TASK DIRECTIONS:
When you return the entries, keep every word and mark exactly as it is.

AVAILABLE DATA:
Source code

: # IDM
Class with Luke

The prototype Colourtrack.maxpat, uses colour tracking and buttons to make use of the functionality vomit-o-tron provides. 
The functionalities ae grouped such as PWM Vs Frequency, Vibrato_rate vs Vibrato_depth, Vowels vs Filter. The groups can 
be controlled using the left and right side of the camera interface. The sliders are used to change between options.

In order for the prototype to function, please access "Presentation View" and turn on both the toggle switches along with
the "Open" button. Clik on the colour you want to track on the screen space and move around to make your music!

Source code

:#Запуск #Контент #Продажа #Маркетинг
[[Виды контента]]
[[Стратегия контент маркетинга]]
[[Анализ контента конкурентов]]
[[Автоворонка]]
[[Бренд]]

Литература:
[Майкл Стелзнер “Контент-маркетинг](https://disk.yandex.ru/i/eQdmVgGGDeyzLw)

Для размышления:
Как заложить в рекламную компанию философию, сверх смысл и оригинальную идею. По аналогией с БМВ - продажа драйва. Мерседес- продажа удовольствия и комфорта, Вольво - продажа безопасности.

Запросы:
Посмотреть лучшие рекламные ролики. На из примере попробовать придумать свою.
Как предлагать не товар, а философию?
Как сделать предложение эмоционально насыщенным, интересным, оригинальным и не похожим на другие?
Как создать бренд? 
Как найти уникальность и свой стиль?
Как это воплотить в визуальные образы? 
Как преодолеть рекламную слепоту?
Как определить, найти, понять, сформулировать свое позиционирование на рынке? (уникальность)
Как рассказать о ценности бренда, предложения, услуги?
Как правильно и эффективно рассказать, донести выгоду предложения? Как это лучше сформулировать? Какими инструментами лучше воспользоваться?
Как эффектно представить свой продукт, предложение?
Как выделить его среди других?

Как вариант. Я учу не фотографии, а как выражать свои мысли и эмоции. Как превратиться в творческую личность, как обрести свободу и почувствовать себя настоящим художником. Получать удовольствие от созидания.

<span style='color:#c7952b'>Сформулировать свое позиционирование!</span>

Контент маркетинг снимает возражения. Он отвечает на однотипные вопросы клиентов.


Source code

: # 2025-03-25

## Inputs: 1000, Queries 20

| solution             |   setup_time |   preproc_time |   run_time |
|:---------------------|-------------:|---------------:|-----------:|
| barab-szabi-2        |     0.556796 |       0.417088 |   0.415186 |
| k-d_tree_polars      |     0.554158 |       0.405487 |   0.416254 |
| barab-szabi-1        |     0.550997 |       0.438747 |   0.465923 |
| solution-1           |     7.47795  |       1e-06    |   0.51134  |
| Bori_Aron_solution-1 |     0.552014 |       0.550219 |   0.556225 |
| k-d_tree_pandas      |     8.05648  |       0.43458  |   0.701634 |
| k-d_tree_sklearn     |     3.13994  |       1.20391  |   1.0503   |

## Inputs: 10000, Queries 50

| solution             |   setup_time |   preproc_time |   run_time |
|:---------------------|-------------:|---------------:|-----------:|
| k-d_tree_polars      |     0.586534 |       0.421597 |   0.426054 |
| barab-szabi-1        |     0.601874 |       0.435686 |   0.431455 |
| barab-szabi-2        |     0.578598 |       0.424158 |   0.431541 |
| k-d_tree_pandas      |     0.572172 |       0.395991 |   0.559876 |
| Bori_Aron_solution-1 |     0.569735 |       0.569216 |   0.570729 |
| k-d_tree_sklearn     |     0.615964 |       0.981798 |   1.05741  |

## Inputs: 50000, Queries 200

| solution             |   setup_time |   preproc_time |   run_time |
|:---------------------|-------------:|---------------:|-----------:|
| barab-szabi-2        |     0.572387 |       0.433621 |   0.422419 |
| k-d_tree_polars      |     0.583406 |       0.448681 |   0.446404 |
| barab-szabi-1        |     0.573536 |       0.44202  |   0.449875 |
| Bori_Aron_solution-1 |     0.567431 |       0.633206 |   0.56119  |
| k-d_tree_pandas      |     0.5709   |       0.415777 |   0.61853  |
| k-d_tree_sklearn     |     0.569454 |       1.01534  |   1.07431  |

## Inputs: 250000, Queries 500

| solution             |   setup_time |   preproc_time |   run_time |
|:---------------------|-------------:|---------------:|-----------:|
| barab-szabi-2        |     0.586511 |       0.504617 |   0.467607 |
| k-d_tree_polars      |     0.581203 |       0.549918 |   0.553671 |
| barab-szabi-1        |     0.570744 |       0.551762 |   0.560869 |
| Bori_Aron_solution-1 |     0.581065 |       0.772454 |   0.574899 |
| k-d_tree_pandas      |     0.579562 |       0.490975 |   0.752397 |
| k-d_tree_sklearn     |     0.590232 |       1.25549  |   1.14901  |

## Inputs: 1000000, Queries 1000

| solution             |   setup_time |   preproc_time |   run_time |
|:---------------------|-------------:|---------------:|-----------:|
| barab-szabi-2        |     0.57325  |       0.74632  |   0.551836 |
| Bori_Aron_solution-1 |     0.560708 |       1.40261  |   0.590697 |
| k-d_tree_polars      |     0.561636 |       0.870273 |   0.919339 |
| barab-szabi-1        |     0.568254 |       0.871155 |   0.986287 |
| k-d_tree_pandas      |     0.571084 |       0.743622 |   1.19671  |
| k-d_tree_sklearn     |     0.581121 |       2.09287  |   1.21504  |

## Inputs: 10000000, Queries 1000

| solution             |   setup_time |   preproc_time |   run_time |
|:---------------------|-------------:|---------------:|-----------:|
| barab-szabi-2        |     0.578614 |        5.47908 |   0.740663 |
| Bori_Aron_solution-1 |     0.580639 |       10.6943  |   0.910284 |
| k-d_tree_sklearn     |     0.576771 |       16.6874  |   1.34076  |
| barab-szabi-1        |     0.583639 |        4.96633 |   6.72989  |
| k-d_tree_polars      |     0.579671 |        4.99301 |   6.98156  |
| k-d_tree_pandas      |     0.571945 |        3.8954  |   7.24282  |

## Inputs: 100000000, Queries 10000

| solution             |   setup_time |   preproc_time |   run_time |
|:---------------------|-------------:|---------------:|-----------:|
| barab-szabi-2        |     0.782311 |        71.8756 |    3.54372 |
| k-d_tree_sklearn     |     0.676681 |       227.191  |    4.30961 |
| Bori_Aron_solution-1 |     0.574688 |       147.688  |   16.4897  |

EXPECTED ANSWER:
Source code

: # IDM
Class with Luke

The prototype Colourtrack.maxpat, uses colour tracking and buttons to make use of the functionality vomit-o-tron provides. 
The functionalities ae grouped such as PWM Vs Frequency, Vibrato_rate vs Vibrato_depth, Vowels vs Filter. The groups can 
be controlled using the left and right side of the camera interface. The sliders are used to change between options.

In order for the prototype to function, please access "Presentation View" and turn on both the toggle switches along with
the "Open" button. Clik on the colour you want to track on the screen space and move around to make your music!

Source code

:#Запуск #Контент #Продажа #Маркетинг
[[Виды контента]]
[[Стратегия контент маркетинга]]
[[Анализ контента конкурентов]]
[[Автоворонка]]
[[Бренд]]

Литература:
[Майкл Стелзнер “Контент-маркетинг](https://disk.yandex.ru/i/eQdmVgGGDeyzLw)

Для размышления:
Как заложить в рекламную компанию философию, сверх смысл и оригинальную идею. По аналогией с БМВ - продажа драйва. Мерседес- продажа удовольствия и комфорта, Вольво - продажа безопасности.

Запросы:
Посмотреть лучшие рекламные ролики. На из примере попробовать придумать свою.
Как предлагать не товар, а философию?
Как сделать предложение эмоционально насыщенным, интересным, оригинальным и не похожим на другие?
Как создать бренд? 
Как найти уникальность и свой стиль?
Как это воплотить в визуальные образы? 
Как преодолеть рекламную слепоту?
Как определить, найти, понять, сформулировать свое позиционирование на рынке? (уникальность)
Как рассказать о ценности бренда, предложения, услуги?
Как правильно и эффективно рассказать, донести выгоду предложения? Как это лучше сформулировать? Какими инструментами лучше воспользоваться?
Как эффектно представить свой продукт, предложение?
Как выделить его среди других?

Как вариант. Я учу не фотографии, а как выражать свои мысли и эмоции. Как превратиться в творческую личность, как обрести свободу и почувствовать себя настоящим художником. Получать удовольствие от созидания.

<span style='color:#c7952b'>Сформулировать свое позиционирование!</span>

Контент маркетинг снимает возражения. Он отвечает на однотипные вопросы клиентов.


Source code

: # 2025-03-25

## Inputs: 1000, Queries 20

| solution             |   setup_time |   preproc_time |   run_time |
|:---------------------|-------------:|---------------:|-----------:|
| barab-szabi-2        |     0.556796 |       0.417088 |   0.415186 |
| k-d_tree_polars      |     0.554158 |       0.405487 |   0.416254 |
| barab-szabi-1        |     0.550997 |       0.438747 |   0.465923 |
| solution-1           |     7.47795  |       1e-06    |   0.51134  |
| Bori_Aron_solution-1 |     0.552014 |       0.550219 |   0.556225 |
| k-d_tree_pandas      |     8.05648  |       0.43458  |   0.701634 |
| k-d_tree_sklearn     |     3.13994  |       1.20391  |   1.0503   |

## Inputs: 10000, Queries 50

| solution             |   setup_time |   preproc_time |   run_time |
|:---------------------|-------------:|---------------:|-----------:|
| k-d_tree_polars      |     0.586534 |       0.421597 |   0.426054 |
| barab-szabi-1        |     0.601874 |       0.435686 |   0.431455 |
| barab-szabi-2        |     0.578598 |       0.424158 |   0.431541 |
| k-d_tree_pandas      |     0.572172 |       0.395991 |   0.559876 |
| Bori_Aron_solution-1 |     0.569735 |       0.569216 |   0.570729 |
| k-d_tree_sklearn     |     0.615964 |       0.981798 |   1.05741  |

## Inputs: 50000, Queries 200

| solution             |   setup_time |   preproc_time |   run_time |
|:---------------------|-------------:|---------------:|-----------:|
| barab-szabi-2        |     0.572387 |       0.433621 |   0.422419 |
| k-d_tree_polars      |     0.583406 |       0.448681 |   0.446404 |
| barab-szabi-1        |     0.573536 |       0.44202  |   0.449875 |
| Bori_Aron_solution-1 |     0.567431 |       0.633206 |   0.56119  |
| k-d_tree_pandas      |     0.5709   |       0.415777 |   0.61853  |
| k-d_tree_sklearn     |     0.569454 |       1.01534  |   1.07431  |

## Inputs: 250000, Queries 500

| solution             |   setup_time |   preproc_time |   run_time |
|:---------------------|-------------:|---------------:|-----------:|
| barab-szabi-2        |     0.586511 |       0.504617 |   0.467607 |
| k-d_tree_polars      |     0.581203 |       0.549918 |   0.553671 |
| barab-szabi-1        |     0.570744 |       0.551762 |   0.560869 |
| Bori_Aron_solution-1 |     0.581065 |       0.772454 |   0.574899 |
| k-d_tree_pandas      |     0.579562 |       0.490975 |   0.752397 |
| k-d_tree_sklearn     |     0.590232 |       1.25549  |   1.14901  |

## Inputs: 1000000, Queries 1000

| solution             |   setup_time |   preproc_time |   run_time |
|:---------------------|-------------:|---------------:|-----------:|
| barab-szabi-2        |     0.57325  |       0.74632  |   0.551836 |
| Bori_Aron_solution-1 |     0.560708 |       1.40261  |   0.590697 |
| k-d_tree_polars      |     0.561636 |       0.870273 |   0.919339 |
| barab-szabi-1        |     0.568254 |       0.871155 |   0.986287 |
| k-d_tree_pandas      |     0.571084 |       0.743622 |   1.19671  |
| k-d_tree_sklearn     |     0.581121 |       2.09287  |   1.21504  |

## Inputs: 10000000, Queries 1000

| solution             |   setup_time |   preproc_time |   run_time |
|:---------------------|-------------:|---------------:|-----------:|
| barab-szabi-2        |     0.578614 |        5.47908 |   0.740663 |
| Bori_Aron_solution-1 |     0.580639 |       10.6943  |   0.910284 |
| k-d_tree_sklearn     |     0.576771 |       16.6874  |   1.34076  |
| barab-szabi-1        |     0.583639 |        4.96633 |   6.72989  |
| k-d_tree_polars      |     0.579671 |        4.99301 |   6.98156  |
| k-d_tree_pandas      |     0.571945 |        3.8954  |   7.24282  |

## Inputs: 100000000, Queries 10000

| solution             |   setup_time |   preproc_time |   run_time |
|:---------------------|-------------:|---------------:|-----------:|
| barab-szabi-2        |     0.782311 |        71.8756 |    3.54372 |
| k-d_tree_sklearn     |     0.676681 |       227.191  |    4.30961 |
| Bori_Aron_solution-1 |     0.574688 |       147.688  |   16.4897  |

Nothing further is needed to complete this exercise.